HELENA – A state judge has again blocked a legislative ban on medical marijuana commercial transactions, saying thousands of ill cardholders would be harmed in Montana if their providers went out of business and users were forced to try to grow their own.

District Judge James Reynolds of Helena issued his preliminary injunction Wednesday, Lee Newspapers of Montana reported.

The injunction blocks the provisions of the law until the legal challenge by marijuana advocates is resolved — unless the Montana Supreme Court reverses Reynolds’ decision, as it did once before.

Attorney General Tim Fox was reviewing Reynolds’ ruling and will decide whether to appeal, said Fox spokesman John Barnes.

The restrictive 2011 state law limited providers to three users and banned compensation in an attempt to squeeze out profits from what was a booming medical marijuana industry in the state. The revised law allowed those with medical marijuana cards to grow their own pot or find someone to grow it for them for free.

The Montana Cannabis Industry Association sued, saying the law would unconstitutionally deny patients access to the medicine they required.

In June 2011, Reynolds blocked those provisions of the law, but the state Supreme Court reversed him, saying there is no fundamental right for patients to use any drug, particularly one that’s illegal under federal law.

The justices sent the case back to Reynolds with instructions to judge the law on whether it is rationally related to a legitimate government interest.

In his decision Wednesday, Reynolds cited several witnesses who testified that medical marijuana had helped give them or a loved one relief in dealing with serious illnesses.

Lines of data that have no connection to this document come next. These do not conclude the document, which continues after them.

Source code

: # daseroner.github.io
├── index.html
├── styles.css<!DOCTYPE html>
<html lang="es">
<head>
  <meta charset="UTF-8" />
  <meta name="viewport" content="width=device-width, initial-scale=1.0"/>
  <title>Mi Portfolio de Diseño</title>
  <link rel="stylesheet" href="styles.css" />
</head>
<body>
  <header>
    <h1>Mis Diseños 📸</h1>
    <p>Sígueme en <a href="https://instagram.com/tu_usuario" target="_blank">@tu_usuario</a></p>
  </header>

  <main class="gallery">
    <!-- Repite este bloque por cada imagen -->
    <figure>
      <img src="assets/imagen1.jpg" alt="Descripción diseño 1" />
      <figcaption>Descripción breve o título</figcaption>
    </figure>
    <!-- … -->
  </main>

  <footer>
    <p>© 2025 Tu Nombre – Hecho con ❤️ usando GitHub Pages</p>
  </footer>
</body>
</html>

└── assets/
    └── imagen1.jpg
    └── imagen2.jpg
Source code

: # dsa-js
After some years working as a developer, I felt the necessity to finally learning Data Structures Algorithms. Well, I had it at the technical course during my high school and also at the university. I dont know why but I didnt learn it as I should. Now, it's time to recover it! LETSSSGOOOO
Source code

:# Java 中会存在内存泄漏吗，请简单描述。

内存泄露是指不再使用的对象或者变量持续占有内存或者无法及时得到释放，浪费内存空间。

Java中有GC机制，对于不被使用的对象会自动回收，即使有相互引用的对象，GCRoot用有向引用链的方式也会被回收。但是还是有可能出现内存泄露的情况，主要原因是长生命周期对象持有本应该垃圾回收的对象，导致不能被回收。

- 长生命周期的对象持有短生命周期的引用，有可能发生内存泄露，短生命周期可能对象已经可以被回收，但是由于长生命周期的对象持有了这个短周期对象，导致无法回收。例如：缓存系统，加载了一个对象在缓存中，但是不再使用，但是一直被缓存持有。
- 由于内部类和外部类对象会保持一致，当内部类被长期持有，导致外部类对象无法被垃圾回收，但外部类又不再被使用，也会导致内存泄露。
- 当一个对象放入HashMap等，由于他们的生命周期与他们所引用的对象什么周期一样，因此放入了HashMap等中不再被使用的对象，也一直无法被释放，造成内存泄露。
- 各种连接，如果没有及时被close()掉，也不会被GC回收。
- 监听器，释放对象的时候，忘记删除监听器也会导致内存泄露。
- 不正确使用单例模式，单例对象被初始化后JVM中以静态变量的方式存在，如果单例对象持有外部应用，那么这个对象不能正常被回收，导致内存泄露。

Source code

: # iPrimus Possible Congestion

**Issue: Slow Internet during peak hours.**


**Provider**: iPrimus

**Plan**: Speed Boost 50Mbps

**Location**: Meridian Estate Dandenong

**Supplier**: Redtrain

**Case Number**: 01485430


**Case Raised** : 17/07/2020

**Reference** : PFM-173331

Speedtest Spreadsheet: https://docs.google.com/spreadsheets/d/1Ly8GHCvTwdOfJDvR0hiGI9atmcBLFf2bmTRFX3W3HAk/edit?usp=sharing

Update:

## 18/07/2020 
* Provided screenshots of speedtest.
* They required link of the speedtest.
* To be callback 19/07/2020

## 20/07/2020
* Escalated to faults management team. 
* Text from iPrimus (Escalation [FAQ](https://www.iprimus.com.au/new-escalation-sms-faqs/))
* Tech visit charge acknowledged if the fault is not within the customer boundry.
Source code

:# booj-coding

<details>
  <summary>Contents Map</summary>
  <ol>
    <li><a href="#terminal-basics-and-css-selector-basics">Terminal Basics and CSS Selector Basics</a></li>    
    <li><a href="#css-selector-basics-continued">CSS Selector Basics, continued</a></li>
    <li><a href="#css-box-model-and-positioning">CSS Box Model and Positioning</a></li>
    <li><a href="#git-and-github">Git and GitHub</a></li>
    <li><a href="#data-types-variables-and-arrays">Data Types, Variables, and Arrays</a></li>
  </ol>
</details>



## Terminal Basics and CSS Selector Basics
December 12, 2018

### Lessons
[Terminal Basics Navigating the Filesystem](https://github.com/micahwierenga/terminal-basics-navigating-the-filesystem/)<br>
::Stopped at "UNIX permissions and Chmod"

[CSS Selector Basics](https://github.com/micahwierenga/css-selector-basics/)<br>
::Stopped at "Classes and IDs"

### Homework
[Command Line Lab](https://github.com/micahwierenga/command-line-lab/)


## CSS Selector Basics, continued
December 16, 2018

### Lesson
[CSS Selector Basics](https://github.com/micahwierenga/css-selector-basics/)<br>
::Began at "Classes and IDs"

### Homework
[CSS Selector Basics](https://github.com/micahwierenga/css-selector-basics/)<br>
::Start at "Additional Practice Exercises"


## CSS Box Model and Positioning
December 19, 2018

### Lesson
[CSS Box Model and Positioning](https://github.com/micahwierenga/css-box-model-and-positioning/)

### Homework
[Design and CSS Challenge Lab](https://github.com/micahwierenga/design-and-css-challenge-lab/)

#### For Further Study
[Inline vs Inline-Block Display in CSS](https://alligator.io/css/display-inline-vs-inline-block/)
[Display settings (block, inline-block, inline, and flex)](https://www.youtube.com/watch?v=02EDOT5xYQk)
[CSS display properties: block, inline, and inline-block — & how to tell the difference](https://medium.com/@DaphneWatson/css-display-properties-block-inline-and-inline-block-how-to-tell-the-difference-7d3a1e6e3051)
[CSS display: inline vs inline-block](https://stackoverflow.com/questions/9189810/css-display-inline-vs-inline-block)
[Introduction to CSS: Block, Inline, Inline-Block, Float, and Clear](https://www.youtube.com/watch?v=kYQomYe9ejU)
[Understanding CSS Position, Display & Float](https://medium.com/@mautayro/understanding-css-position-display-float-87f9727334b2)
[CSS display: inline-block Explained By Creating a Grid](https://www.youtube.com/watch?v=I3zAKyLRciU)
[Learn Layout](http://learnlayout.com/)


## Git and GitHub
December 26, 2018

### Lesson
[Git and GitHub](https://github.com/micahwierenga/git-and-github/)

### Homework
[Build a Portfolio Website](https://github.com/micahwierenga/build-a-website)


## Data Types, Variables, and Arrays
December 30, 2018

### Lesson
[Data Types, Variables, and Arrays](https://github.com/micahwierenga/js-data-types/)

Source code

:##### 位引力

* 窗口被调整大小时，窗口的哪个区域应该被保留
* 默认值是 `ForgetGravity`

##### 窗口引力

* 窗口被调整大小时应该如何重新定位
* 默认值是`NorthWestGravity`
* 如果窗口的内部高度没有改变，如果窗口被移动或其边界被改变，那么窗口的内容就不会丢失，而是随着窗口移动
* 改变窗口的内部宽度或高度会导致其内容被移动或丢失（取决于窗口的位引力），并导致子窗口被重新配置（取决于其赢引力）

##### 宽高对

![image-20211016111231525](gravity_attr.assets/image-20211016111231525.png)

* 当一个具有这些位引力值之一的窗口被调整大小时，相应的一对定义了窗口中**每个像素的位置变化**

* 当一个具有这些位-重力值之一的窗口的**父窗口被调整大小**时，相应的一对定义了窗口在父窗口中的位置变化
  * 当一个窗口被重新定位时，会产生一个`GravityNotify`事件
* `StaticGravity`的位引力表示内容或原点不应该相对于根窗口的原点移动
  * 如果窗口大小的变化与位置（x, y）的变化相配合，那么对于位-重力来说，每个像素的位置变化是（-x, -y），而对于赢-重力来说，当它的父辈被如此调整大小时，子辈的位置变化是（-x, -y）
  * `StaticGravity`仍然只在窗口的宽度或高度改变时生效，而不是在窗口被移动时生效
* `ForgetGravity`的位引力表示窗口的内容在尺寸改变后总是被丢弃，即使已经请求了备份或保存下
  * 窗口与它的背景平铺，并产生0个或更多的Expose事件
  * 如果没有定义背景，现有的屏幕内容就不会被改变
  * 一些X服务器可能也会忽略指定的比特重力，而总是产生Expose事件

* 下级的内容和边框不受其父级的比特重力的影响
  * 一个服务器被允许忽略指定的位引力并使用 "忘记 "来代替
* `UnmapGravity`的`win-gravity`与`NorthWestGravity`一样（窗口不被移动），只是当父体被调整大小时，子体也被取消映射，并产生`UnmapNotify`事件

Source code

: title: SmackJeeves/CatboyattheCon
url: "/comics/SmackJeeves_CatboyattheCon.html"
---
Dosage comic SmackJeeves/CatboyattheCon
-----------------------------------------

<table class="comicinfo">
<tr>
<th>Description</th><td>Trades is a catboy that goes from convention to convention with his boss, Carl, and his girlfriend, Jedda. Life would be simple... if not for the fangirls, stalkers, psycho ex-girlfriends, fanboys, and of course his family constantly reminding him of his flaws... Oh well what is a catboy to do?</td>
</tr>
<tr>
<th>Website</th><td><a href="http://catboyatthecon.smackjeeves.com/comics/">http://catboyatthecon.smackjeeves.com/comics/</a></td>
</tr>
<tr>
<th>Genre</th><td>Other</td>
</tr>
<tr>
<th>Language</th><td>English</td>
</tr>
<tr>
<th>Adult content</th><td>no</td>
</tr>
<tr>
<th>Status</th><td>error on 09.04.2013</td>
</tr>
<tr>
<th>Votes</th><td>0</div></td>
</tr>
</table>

They testified they lacked the ability to grow their own medical marijuana as the 2011 law intended.

Cancer patient Lori Burnam of Hamilton, who testified during a December hearing, died on Jan. 10.

Some providers testified they would be forced to close if they couldn’t charge for their product and could only provide it to three cardholders.

Reynolds noted in the decision that Montana had 8,404 registered cardholders in November. Of that number, 5,211 rely on providers to supply them with medical marijuana, and there are 293 registered providers. The rest grow their own.

Even if all 293 current providers stayed in business under the new limitations, they would only be able to provide marijuana to a maximum of 879 cardholders by law, Reynolds wrote.

“This means that approximately 4,332 of the currently registered cardholders would have no source of medical marijuana. These are presumably the cardholders with the most severe medical conditions preventing them from growing their own medical marijuana,” he said.

Reynolds concluded the cardholders would be injured or irreparably harmed if the ban on commercial transactions went into effect.

“The court can envision few forms of injury or harm more substantial than to deprive persons with debilitating medical conditions of what may be the only form of effective relief from those conditions as testified to before the court,” he wrote.

Montanans voted to keep the 2011 law in a November referendum.